Here is a small selection of quotations.
“If we don't know where we are going, any road will get us there. But if we have a destination - in this case a life lived to the glory of God - there is a well-marked way, the Jesus-revealed Way.
Spiritual theology is the attention that we give to the details of living life on this way. It is a protest against theology depersonalized into information about God; it is a protest against theology functionalized into a program of strategic planning for God.”

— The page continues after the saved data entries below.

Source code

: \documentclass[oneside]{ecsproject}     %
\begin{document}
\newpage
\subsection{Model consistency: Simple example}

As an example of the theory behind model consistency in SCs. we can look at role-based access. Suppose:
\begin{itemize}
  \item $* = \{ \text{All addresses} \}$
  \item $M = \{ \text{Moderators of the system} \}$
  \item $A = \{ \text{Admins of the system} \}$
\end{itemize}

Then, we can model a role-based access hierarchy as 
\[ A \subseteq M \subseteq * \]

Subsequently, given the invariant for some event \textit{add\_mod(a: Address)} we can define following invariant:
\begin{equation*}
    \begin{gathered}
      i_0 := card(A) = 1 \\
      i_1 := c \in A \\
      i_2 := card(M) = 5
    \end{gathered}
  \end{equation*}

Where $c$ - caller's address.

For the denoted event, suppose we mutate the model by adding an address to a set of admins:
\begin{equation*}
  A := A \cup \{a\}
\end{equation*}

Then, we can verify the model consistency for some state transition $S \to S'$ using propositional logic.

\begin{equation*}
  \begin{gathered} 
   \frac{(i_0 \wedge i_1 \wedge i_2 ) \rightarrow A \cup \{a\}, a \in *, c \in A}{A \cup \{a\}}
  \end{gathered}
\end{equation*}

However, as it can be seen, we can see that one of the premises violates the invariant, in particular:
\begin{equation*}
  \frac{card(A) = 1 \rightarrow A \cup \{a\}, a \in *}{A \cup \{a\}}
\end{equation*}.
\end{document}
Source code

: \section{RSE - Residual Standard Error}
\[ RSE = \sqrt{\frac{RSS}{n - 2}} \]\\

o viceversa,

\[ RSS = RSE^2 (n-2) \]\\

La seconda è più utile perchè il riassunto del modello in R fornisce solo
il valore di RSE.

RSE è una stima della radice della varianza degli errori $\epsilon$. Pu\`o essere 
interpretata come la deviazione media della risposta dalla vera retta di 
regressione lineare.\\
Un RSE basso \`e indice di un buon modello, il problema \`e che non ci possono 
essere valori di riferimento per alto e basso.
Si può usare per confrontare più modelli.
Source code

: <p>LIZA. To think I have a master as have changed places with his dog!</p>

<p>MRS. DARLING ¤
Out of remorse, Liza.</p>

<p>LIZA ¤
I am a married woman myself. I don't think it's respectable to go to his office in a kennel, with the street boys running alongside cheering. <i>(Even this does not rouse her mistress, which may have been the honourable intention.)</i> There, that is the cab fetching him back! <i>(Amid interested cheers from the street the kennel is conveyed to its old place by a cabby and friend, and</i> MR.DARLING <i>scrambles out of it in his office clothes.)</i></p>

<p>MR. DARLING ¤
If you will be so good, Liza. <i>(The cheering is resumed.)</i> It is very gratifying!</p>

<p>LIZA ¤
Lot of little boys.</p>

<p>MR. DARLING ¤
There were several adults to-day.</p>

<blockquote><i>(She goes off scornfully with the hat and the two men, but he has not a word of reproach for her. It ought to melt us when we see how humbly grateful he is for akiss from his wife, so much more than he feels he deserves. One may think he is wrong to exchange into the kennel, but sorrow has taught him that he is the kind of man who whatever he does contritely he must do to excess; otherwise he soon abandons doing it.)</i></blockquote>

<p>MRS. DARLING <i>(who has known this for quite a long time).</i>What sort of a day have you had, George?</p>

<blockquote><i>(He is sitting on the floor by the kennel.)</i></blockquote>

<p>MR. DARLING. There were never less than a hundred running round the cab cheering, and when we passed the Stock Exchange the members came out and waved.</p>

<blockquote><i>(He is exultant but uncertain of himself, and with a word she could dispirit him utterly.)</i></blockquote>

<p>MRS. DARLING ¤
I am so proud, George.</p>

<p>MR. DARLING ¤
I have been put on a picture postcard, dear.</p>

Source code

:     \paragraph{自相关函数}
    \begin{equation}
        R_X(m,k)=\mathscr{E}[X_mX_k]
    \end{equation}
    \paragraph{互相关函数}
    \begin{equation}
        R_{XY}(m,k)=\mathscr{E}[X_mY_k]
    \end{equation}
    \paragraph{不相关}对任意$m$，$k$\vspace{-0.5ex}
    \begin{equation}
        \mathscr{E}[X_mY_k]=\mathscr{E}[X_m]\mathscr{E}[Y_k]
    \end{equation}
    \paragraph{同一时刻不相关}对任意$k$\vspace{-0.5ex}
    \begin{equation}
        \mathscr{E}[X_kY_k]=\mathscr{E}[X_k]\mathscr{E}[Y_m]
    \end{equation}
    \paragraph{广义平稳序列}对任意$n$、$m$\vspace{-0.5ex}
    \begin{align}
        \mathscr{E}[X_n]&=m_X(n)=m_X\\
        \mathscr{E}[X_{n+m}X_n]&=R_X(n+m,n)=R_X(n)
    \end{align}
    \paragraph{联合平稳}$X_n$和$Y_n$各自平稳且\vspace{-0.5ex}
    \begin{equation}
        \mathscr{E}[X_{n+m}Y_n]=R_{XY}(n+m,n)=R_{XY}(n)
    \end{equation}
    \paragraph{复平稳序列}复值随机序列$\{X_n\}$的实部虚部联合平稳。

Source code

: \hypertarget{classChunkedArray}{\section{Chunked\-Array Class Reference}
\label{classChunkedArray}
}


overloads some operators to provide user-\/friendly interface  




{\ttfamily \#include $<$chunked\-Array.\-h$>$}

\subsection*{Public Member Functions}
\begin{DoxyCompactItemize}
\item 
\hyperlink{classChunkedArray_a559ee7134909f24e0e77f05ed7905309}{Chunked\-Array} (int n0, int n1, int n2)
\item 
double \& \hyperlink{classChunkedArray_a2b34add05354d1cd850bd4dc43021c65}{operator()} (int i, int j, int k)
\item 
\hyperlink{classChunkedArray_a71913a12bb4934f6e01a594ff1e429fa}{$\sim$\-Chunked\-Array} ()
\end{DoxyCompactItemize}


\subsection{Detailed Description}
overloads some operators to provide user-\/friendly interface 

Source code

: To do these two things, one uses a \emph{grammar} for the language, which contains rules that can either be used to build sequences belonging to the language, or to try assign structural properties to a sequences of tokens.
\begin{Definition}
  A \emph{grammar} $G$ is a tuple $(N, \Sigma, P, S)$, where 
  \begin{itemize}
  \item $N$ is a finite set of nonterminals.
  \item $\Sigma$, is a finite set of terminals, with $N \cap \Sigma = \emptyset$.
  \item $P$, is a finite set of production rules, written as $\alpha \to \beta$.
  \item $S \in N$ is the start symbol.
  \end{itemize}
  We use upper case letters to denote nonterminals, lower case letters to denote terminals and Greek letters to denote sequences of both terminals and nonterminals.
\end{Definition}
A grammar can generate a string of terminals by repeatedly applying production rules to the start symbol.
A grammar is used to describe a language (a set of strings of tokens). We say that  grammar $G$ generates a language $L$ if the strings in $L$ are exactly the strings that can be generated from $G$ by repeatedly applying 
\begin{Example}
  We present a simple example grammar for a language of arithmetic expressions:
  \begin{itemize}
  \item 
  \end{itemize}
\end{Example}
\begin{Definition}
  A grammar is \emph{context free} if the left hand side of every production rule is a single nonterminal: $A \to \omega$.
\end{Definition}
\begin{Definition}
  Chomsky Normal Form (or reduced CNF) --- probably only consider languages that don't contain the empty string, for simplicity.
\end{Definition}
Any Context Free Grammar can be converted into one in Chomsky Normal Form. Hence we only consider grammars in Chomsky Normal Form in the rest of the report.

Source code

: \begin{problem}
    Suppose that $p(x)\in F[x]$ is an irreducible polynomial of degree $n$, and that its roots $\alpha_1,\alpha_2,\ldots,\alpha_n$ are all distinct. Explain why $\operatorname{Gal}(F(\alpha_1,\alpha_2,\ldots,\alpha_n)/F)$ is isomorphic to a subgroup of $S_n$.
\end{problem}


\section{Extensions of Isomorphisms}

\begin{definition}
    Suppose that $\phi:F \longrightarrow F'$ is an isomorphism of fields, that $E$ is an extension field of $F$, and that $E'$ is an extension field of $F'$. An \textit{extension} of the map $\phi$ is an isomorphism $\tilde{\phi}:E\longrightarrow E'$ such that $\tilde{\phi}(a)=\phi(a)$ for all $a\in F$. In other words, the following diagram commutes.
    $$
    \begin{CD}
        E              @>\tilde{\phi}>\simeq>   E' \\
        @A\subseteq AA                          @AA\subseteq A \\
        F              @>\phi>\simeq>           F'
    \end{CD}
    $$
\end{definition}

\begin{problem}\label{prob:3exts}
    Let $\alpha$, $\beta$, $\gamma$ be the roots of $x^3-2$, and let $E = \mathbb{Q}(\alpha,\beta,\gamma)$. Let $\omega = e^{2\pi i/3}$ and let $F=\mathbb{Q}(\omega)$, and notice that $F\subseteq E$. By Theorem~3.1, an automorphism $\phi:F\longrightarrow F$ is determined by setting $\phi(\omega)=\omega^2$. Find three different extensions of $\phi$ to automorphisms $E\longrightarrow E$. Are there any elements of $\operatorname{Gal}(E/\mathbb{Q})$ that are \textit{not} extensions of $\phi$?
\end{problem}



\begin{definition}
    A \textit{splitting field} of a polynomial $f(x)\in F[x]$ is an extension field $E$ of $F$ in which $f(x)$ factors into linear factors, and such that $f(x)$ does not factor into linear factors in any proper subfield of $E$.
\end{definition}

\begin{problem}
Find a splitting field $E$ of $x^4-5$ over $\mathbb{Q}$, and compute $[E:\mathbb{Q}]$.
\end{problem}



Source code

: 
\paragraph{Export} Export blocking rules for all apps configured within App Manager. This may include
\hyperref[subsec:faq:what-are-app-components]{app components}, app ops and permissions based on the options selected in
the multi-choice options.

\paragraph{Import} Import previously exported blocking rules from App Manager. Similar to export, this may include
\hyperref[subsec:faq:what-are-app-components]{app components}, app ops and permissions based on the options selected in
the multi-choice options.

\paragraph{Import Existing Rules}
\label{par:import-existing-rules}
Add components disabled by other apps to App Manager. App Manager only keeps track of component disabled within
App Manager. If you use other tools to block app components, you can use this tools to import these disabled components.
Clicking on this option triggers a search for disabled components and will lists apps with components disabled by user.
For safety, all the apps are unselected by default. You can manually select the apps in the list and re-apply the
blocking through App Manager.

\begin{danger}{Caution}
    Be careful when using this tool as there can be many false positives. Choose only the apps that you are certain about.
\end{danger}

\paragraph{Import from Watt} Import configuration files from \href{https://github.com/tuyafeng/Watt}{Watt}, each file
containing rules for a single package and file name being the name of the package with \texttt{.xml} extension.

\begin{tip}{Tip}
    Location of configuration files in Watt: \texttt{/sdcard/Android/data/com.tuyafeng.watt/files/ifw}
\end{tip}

“God’s great love and purposes for us are all worked out in messes in our kitchens and backyards, in storms and sins, blue skies, the daily work and dreams of our common lives. God works with us as we are and not as we should be or think we should be.”
It is all about Jesus!
“Jesus prevents us from thinking that life is a matter of ideas to ponder or concepts to discuss. Jesus saves us from wasting our lives in the pursuit of cheap thrills and trivializing diversions. Jesus enables us to take seriously who we are and where we are without being seduced by the intimidating lies and illusions that fill the air, so that we needn't be someone else or somewhere else. Jesus keeps our feet on the ground, attentive to children, in conversation with ordinary people, sharing meals with friends and strangers, listening to the wind, observing the wildflowers, touching the sick and wounded, praying simply and unselfconsciously. Jesus insists that we deal with God right here and now, in the place we find ourselves and with the people we are with. Jesus is God here and now.”
The Christian life, individual and corporate, happens in the context of a specific culture. In the West, this culture is dominated by the ideology of the market.
“We live in a culture that has replaced soul with self. This reduction turns people into either problems or consumers. Insofar as we acquiesce in that replacement, we gradually but surely regress in our identity, for we end up thinking of ourselves and dealing with others in marketplace terms: everyone we meet is either a potential recruit to join our enterprise or a potential consumer for what we are selling; or we ourselves are the potential recruits and consumers. Neither we nor our friends have any dignity just as we are, only in terms of how we or they can be used.”
Here the Church and the Gospel of Jesus offer a counter-cultural liberating message: human identity and worth is intrinsic and independent of the whims and ideology of the market.